(Directions):
Look for "else" in the material below and show each line that contains it.

(Listed entries):
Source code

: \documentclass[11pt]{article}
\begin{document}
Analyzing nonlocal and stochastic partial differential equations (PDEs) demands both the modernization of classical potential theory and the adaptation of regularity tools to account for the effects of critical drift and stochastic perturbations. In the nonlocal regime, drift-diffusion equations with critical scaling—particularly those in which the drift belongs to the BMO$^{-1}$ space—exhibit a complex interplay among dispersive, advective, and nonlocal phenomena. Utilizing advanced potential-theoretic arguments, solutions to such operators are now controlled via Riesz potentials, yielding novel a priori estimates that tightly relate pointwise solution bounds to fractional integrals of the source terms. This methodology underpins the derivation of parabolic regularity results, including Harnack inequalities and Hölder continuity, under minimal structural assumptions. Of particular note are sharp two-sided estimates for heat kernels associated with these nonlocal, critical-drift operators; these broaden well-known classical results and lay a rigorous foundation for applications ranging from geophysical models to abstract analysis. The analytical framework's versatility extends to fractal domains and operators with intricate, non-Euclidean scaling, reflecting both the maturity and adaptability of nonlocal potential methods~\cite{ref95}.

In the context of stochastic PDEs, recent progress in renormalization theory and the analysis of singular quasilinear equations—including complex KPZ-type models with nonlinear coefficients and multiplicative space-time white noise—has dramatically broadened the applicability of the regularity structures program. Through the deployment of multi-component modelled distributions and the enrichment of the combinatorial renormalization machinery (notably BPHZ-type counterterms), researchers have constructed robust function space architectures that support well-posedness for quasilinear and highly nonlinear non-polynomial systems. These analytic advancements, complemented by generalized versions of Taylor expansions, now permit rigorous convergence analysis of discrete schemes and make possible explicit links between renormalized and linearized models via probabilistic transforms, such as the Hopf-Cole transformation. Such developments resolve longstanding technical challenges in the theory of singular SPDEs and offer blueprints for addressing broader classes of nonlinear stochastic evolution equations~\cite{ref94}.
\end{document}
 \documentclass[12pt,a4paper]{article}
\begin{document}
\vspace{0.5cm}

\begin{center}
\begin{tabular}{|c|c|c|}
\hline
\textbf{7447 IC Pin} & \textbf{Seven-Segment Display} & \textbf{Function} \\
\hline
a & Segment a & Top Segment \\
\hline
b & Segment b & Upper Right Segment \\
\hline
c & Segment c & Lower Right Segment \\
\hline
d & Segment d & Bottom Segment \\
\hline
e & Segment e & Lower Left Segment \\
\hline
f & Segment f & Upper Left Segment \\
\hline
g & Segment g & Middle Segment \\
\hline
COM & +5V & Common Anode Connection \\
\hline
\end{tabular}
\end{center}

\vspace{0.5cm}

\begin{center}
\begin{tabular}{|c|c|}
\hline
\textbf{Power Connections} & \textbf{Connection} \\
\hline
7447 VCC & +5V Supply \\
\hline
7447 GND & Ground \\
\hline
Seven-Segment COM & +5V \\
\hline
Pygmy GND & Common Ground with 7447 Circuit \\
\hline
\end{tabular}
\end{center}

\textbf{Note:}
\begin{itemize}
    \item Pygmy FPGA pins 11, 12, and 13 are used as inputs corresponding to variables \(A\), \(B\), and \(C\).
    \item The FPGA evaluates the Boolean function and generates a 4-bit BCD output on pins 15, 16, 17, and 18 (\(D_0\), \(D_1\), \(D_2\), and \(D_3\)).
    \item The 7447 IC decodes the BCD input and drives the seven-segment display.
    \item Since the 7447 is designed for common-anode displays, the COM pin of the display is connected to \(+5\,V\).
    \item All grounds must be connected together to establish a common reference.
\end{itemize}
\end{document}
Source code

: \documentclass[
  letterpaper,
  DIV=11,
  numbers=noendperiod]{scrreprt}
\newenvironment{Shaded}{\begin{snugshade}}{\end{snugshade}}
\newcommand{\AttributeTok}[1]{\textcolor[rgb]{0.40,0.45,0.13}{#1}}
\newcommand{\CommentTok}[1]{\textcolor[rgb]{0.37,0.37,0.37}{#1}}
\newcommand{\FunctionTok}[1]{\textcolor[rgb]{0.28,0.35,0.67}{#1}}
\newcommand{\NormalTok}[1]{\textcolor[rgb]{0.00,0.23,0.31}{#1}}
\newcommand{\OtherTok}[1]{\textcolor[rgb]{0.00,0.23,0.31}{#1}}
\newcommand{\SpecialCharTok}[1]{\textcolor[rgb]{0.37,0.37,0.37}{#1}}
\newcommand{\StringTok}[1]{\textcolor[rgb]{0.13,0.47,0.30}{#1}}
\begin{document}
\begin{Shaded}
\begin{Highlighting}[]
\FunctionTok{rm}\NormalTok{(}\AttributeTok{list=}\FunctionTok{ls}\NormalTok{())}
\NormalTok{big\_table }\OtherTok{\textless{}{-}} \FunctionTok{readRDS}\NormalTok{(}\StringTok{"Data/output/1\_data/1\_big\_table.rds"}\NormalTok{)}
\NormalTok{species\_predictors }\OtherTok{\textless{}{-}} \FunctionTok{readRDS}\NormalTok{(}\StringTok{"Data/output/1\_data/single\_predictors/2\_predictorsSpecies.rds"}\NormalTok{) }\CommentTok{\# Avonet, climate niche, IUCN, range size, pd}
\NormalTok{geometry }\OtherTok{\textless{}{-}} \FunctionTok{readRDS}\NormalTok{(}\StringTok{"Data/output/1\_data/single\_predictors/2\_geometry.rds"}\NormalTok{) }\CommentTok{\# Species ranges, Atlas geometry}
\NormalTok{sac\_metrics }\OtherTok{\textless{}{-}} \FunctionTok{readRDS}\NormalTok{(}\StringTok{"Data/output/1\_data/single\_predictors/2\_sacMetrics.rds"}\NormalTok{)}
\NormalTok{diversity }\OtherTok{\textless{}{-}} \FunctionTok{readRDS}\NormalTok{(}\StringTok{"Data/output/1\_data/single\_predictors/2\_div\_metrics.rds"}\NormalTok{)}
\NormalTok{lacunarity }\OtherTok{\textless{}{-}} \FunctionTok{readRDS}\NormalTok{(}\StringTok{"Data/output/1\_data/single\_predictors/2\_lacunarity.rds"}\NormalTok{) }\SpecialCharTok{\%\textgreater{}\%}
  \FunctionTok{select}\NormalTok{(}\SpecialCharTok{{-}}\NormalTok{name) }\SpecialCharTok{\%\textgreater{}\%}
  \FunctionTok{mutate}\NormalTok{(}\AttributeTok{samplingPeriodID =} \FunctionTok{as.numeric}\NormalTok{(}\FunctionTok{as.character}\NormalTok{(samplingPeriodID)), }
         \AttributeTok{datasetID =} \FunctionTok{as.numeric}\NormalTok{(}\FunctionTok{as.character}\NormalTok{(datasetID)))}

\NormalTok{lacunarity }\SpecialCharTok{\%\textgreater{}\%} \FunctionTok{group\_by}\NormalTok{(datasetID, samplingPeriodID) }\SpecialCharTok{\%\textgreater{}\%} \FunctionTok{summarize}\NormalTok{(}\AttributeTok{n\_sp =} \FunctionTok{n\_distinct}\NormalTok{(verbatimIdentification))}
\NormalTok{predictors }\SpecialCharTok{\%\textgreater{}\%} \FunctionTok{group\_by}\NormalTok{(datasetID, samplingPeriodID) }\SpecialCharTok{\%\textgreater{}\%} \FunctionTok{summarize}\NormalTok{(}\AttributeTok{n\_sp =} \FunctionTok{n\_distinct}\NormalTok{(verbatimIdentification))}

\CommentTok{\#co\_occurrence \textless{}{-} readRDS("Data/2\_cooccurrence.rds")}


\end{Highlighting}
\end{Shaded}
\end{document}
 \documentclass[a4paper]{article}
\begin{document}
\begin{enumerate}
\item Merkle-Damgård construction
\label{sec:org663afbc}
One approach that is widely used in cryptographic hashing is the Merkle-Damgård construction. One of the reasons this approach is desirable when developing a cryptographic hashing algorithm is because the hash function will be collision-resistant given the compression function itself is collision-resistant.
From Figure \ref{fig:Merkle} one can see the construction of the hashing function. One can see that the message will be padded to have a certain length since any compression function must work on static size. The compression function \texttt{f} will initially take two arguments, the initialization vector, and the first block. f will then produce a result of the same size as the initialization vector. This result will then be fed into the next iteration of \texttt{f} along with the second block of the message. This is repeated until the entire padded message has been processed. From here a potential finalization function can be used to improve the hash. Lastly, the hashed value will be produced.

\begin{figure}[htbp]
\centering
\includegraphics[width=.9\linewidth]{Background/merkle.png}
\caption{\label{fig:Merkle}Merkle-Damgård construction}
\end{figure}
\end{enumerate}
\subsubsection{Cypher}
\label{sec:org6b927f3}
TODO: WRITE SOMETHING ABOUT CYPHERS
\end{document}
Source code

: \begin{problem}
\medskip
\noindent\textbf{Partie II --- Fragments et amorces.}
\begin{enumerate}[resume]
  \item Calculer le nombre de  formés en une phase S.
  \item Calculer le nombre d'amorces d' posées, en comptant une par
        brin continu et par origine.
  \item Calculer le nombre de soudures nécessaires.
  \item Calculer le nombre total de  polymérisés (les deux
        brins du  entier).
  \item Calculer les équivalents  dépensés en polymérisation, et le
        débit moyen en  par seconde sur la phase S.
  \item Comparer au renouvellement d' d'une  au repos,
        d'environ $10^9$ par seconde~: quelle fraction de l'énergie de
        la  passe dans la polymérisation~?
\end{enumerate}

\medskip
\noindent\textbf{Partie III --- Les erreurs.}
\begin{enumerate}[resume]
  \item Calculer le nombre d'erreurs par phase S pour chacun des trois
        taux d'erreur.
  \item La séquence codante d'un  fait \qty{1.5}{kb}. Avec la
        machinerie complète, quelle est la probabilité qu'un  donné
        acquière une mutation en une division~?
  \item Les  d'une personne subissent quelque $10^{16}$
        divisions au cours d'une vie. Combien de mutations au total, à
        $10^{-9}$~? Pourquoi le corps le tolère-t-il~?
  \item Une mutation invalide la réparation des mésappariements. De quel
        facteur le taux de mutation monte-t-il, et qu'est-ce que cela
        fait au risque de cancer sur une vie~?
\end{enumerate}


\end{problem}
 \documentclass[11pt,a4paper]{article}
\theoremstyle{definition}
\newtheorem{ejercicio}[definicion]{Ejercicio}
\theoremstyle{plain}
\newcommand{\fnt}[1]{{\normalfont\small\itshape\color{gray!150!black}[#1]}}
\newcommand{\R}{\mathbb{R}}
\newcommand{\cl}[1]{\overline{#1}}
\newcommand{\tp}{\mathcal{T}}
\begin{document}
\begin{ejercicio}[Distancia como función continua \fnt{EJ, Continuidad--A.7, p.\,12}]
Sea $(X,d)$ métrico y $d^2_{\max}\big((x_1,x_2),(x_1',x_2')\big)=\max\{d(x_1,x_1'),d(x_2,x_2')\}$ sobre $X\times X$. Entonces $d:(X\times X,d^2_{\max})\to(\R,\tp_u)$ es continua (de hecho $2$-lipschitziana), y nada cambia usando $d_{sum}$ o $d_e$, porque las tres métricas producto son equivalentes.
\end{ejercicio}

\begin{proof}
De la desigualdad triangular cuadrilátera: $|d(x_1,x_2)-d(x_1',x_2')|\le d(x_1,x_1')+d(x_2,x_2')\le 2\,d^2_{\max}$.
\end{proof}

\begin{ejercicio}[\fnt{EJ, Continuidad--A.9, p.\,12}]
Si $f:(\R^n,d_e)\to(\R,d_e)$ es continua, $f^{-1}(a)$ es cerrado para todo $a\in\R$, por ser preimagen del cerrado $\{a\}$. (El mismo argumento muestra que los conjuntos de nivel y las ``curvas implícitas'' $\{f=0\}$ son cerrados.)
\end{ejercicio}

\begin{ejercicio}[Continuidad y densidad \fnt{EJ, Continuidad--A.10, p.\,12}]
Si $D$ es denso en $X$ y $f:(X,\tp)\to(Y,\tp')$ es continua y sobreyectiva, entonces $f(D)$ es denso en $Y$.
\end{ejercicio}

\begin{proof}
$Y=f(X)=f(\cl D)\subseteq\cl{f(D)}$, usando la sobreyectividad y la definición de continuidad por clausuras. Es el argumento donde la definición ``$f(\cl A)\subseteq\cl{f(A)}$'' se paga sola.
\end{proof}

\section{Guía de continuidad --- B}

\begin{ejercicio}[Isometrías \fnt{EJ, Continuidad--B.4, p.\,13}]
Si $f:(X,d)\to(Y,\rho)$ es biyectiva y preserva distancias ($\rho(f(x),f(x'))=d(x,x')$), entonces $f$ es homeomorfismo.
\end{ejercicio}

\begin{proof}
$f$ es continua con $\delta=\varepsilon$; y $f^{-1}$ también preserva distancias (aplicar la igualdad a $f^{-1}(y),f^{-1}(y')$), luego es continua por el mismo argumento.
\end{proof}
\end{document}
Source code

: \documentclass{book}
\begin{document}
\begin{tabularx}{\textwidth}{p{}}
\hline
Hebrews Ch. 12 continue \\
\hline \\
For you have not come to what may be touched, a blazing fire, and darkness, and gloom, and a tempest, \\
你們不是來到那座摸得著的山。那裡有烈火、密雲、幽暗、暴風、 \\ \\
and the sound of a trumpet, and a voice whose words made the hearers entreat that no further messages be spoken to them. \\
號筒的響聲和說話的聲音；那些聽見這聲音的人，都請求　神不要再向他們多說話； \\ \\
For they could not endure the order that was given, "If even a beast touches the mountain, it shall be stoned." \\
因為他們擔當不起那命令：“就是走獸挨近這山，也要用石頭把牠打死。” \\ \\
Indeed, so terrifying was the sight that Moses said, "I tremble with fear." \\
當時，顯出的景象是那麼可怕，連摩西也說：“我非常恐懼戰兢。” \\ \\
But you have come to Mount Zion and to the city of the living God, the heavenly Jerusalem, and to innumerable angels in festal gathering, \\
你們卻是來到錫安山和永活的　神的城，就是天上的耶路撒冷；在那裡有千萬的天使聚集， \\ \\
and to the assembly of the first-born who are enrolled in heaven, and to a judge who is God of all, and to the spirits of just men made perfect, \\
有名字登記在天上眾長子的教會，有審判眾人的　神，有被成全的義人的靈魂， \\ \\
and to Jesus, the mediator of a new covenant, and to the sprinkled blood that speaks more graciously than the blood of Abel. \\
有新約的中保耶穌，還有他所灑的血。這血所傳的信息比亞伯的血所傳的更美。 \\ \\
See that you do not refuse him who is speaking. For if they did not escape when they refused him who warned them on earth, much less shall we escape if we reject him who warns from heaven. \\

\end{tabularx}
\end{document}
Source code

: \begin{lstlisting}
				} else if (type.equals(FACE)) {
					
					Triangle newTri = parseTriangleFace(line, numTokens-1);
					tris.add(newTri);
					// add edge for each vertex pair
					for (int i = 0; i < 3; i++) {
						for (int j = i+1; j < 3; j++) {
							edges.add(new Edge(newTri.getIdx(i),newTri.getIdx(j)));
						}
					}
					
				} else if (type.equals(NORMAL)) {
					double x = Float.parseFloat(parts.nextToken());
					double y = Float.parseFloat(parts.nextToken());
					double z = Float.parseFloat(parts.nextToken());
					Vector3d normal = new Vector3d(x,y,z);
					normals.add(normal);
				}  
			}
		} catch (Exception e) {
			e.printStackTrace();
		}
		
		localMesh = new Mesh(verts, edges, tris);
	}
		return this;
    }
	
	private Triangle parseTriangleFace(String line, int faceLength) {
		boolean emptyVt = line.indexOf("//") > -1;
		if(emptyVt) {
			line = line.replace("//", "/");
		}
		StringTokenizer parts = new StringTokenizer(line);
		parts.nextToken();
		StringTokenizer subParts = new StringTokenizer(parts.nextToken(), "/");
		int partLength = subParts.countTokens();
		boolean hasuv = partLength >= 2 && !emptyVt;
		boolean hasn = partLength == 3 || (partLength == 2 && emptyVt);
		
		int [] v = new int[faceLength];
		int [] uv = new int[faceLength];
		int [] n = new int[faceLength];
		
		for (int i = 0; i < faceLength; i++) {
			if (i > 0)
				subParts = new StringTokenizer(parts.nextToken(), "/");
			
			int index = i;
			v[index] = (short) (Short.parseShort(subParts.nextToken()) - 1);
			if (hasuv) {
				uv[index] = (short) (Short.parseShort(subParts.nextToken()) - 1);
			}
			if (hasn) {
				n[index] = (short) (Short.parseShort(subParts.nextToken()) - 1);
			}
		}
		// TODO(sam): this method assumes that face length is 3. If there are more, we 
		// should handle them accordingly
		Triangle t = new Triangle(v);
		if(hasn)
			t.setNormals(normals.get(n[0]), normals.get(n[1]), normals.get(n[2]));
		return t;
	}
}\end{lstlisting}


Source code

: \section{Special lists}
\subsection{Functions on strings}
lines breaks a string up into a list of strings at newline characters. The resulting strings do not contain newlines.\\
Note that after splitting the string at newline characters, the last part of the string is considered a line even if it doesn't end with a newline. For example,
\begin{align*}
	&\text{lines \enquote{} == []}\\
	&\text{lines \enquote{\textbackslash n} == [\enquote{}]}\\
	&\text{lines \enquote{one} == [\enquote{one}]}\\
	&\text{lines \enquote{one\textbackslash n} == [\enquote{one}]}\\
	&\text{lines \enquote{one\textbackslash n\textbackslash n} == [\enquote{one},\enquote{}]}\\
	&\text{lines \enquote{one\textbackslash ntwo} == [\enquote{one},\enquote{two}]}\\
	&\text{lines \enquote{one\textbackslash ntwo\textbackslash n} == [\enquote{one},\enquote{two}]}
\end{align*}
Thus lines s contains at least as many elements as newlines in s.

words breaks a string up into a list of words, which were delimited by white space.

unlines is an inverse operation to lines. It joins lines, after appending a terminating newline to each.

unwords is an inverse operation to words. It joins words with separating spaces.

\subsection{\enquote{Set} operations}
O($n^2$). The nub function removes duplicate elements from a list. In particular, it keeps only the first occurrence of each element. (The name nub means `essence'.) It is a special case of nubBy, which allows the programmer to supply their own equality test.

(Solution below):
				} else if (type.equals(FACE)) {
				} else if (type.equals(NORMAL)) {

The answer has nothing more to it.